Claim Rejections - 35 USC § 102


The following is a quotation of the appropriate paragraphs of 35 U.S.C. 102 that form the basis for the rejections under this section made in this Office action:
A person shall be entitled to a patent unless –

(a)(1) the claimed invention was patented, described in a printed publication, or in public use, on sale, or otherwise available to the public before the effective filing date of the claimed invention.


(a)(2) the claimed invention was described in a patent issued under section 151, or in an application for patent published or deemed published under section 122(b), in which the patent or application, as the case may be, names another inventor and was effectively filed before the effective filing date of the claimed invention.


Claim(s) 1-2, 4-5, and 7-20 is/are rejected under 35 U.S.C. 102(a)(1) as being anticipated by Chowdhury et al (US 2018/0032900).
Chowdhury teaches:
1. A computer-implemented method for generating weak-labeled data to train a machine learning model for query language prediction, the method comprising: generating a seed dictionary comprising a plurality of labeled dictionary terms ([0048] In various active learning approaches, the learner typically chooses the examples to be labeled. As a result, the number of examples needed to learn a concept may be lower than the number of examples needed for typical supervised learning approaches. For example, an active learner may attempt to select the most informative example from an unlabeled pool of example instances. In this example, the learner typically begins with a small number of instances, known as seeds, in the labeled training set L.); receiving a plurality of unlabeled sample query terms (Figure 4, 404 Input Category and Query Terms); comparing, at a first time, the plurality of unlabeled sample query terms to the plurality of labeled dictionary terms ([0078] In various embodiments, a semantic search-based seed selector (SSSS) 412 is implemented to select the candidate unannotated seed. In these embodiments, the SSSS 412 takes into consideration two different scores, a Latent Semantic Analysis (LSA) similarity score and a search engine score, which are used in combination to rank unannotated instances stored in the repository of unannotated instances and seeds 428. Once ranked, the SSSS uses the ranking in block 426 to select the next candidate seed. For example, the unannotated seed with the highest ranking may indicate it is most likely to be annotated with a positive label by the user 402); generating a first set of labeled sample query terms by labeling at least a subset of the plurality of unlabeled sample query terms based on the first comparison (Figure 4, 406) ; comparing, at a second time, remaining unlabeled sample query terms with the first set of labeled sample query terms (Figure 4, 426); generating a second set of labeled sample query terms by labeling the remaining unlabeled sample query terms based on the second comparison (Figure 4, 432 Seed annotated by system); and providing the first and second sets of labeled sample query terms to a machine learning model configured for query language prediction (Figure 4 424 ML- BASED supervised Classifier).
2. The computer-implemented method of claim 1, wherein comparing, at a first time, the plurality of unlabeled sample query terms to the plurality of labeled dictionary terms comprises: for each of the plurality of labeled dictionary terms, determining a predefined number of unlabeled sample query terms that are nearest to the labeled dictionary term ([0079] In one embodiment, an LSA distributed semantic model 414 is used to generate the LSA similarity score.
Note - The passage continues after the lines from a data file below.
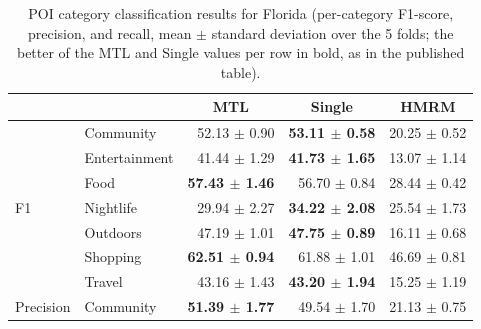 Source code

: \begin{table}[htbp]
\caption{POI category classification results for Florida (per-category F1-score, precision, and recall, mean $\pm$ standard deviation over the 5 folds; the better of the MTL and Single values per row in bold, as in the published table).}
\label{tab:cbic:category}
\centering
\begin{tabular}{llrrr}
\toprule
 & & \multicolumn{1}{c}{\textbf{MTL}} & \multicolumn{1}{c}{\textbf{Single}} & \multicolumn{1}{c}{\textbf{HMRM}} \\
\midrule
\multirow{7}{*}{F1}        & Community     & 52.13 $\pm$ 0.90          & \textbf{53.11 $\pm$ 0.58} & 20.25 $\pm$ 0.52 \\
                           & Entertainment & 41.44 $\pm$ 1.29          & \textbf{41.73 $\pm$ 1.65} & 13.07 $\pm$ 1.14 \\
                           & Food          & \textbf{57.43 $\pm$ 1.46} & 56.70 $\pm$ 0.84          & 28.44 $\pm$ 0.42 \\
                           & Nightlife     & 29.94 $\pm$ 2.27          & \textbf{34.22 $\pm$ 2.08} & 25.54 $\pm$ 1.73 \\
                           & Outdoors      & 47.19 $\pm$ 1.01          & \textbf{47.75 $\pm$ 0.89} & 16.11 $\pm$ 0.68 \\
                           & Shopping      & \textbf{62.51 $\pm$ 0.94} & 61.88 $\pm$ 1.01          & 46.69 $\pm$ 0.81 \\
                           & Travel        & 43.16 $\pm$ 1.43          & \textbf{43.20 $\pm$ 1.94} & 15.25 $\pm$ 1.19 \\
\midrule
\multirow{7}{*}{Precision} & Community     & \textbf{51.39 $\pm$ 1.77} & 49.54 $\pm$ 1.70          & 21.13 $\pm$ 0.75 \\

\end{tabular}
\end{table}
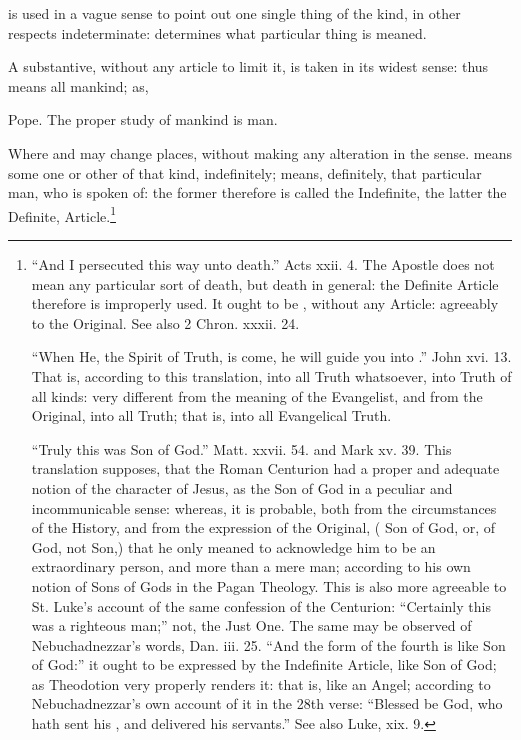  is used in a vague sense to point out one single thing of the
kind, in other respects indeterminate:  determines what
particular thing is meaned.

A substantive, without any article to limit it, is taken in its widest
sense: thus  means all mankind; as,

\begin{aquote}{Pope.}
  The proper study of mankind is man.
\end{aquote}

Where  and  may change places, without making any
alteration in the sense.  means some one or other of that
kind, indefinitely;  means, definitely, that particular man,
who is spoken of: the former therefore is called the Indefinite, the
latter the Definite, Article.\footnote{``And I persecuted this way unto
   death.'' Acts xxii. 4. The Apostle does not mean any
  particular sort of death, but death in general: the Definite Article
  therefore is improperly used. It ought to be , without
  any Article: agreeably to the Original. See also 2 Chron. xxxii. 24.

  ``When He, the Spirit of Truth, is come, he will guide you into
  .'' John xvi. 13. That is, according to this
  translation, into all Truth whatsoever, into Truth of all kinds: very
  different from the meaning of the Evangelist, and from the Original,
  into all  Truth; that is, into all Evangelical Truth.

  ``Truly this was  Son of God.'' Matt. xxvii. 54. and Mark xv.
  39. This translation supposes, that the Roman Centurion had a proper
  and adequate notion of the character of Jesus, as the Son of God in a
  peculiar and incommunicable sense: whereas, it is probable, both from
  the circumstances of the History, and from the expression of the
  Original, ( Son of God, or, of  God, not  Son,)
  that he only meaned to acknowledge him to be an extraordinary person,
  and more than a mere man; according to his own notion of Sons of Gods
  in the Pagan Theology. This is also more agreeable to St. Luke's
  account of the same confession of the Centurion: ``Certainly this was
  a righteous man;'' not, the Just One. The same may be observed of
  Nebuchadnezzar's words, Dan. iii. 25. ``And the form of the fourth is
  like  Son of God:'' it ought to be expressed by the Indefinite
  Article, like  Son of God; as Theodotion very properly renders
  it: that is, like an Angel; according to Nebuchadnezzar's own account
  of it in the 28th verse: ``Blessed be God, who hath sent his
  , and delivered his servants.'' See also Luke, xix. 9.

}
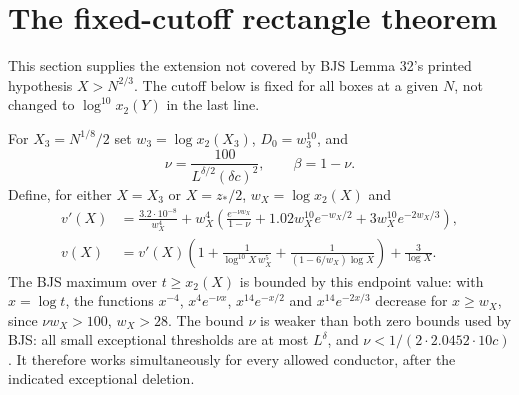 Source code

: \documentclass[11pt]{article}
\theoremstyle{definition}
\begin{document}
\section{The fixed-cutoff rectangle theorem}\label{sec:rectangle}

This section supplies the extension not covered by BJS Lemma 32's
printed hypothesis $X>N^{2/3}$.  The cutoff below is fixed for all
boxes at a given $N$, not changed to $\log^{10}x_2(Y)$ in the last line.

For $X_3=N^{1/8}/2$ set $w_3=\log x_2(X_3)$,
$D_0=w_3^{10}$, and
\[
 \nu=\frac{100}{L^{\delta/2}(\delta c)^2},\qquad\beta=1-\nu.
\]
Define, for either $X=X_3$ or $X=z_*/2$, $w_X=\log x_2(X)$ and
\begin{equation}\label{eq:vformula}
\begin{split}
 v'(X)&=\frac{3.2\cdot10^{-8}}{w_X^4}
  +w_X^4\left(\frac{e^{-\nu w_X}}{1-\nu}
           +1.02w_X^{10}e^{-w_X/2}+3w_X^{10}e^{-2w_X/3}\right),\\
 v(X)&=v'(X)\left(1+\frac1{\log^{10}X\,w_X^5}
       +\frac1{(1-6/w_X)\log X}\right)+\frac3{\log X}.
\end{split}
\end{equation}
The BJS maximum over $t\ge x_2(X)$ is bounded by this endpoint value:
with $x=\log t$, the functions $x^{-4}$, $x^4e^{-\nu x}$,
$x^{14}e^{-x/2}$ and $x^{14}e^{-2x/3}$ decrease for
$x\ge w_X$, since $\nu w_X>100$, $w_X>28$.
The bound $\nu$ is weaker than both zero bounds used by BJS: all small
exceptional thresholds are at most $L^\delta$, and
$\nu<1/(2\cdot2.0452\cdot10c)$.  It therefore works simultaneously
for every allowed conductor, after the indicated exceptional deletion.
\end{document}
In certain embodiments, the LSA similarity score is a score indicating the degree of similarity between a given unannotated instance, the current input category and associated query terms 404 provided by the user 402, and any previously-annotated seeds 406 stored within the repository of annotated seeds 408).
4. The computer-implemented method of claim 2, wherein labeling at least a subset of the plurality of unlabeled sample query terms based on the first comparison comprises: for each of the plurality of labeled dictionary terms, annotating the predefined number of unlabeled sample query terms with a language associated with the labeled dictionary term (Figure 4, 426 Select Next Seed for annotation). 
5. The computer-implemented method of claim 2, wherein comparing, at a second time, remaining unlabeled sample query terms with the first set of labeled sample query terms comprises: for each of the remaining unlabeled sample query terms, determine a predefined number of labeled sample query terms that are nearest to the remaining unlabeled sample query term ([0083] As an example, if there is a preponderance of negatively-labeled seeds in the repository of annotated seeds 408, the SSSS 412 may select a candidate unannotated seed in block 426 that it believes has the highest certainty of being positive. I.e., an unlabeled instance having a highest confidence level of being a positive instance for an input category. In this example, the candidate seed selected by the SSSS 412 would have a high ranking).
7. The computer-implemented method of claim 5, wherein labeling the remaining unlabeled sample query terms based on the second comparison comprises: for each of the remaining unlabeled sample query terms, determining a language based on languages associated with the predefined number of labeled sample query terms; and annotating each of the remaining unlabeled sample query terms with the language determined based on the languages associated with the predefined number of labeled sample query terms ([0083] -  Conversely, if there is a preponderance of positively-labeled seeds in the repository of annotated seeds 408, the SSSS 412 may select a candidate unannotated seed in block 426 that it believes has the highest certainty of being negative. I.e., an unlabeled instance having a highest confidence level of being a negative instance for an input category. To continue the example, the candidate seed selected by the SSSS 412 would have the lowest ranking, indicating that the SSSS 412 believes there is a high certainty it would be assigned a negative label if it were annotated by a human annotator 402).
8. The computer-implemented method of claim 7, wherein the language is determined based on the languages associated with the predefined number of labeled sample query terms using a voting scheme (Figure 4, 430 Ask user to annotate). 
9. The computer-implemented method of claim 1, further comprising: receiving a query term from a user application (Figure 4, 404); determining, using the machine learning model, a language of the query term (Figure 4, 404); and modifying at least one data element of a user interface based on the determined language (Figure 4, 418).
Claim 10 is rejected using similar reasoning seen in the rejection of claim 1 due to reciting similar limitations but directed towards a system. 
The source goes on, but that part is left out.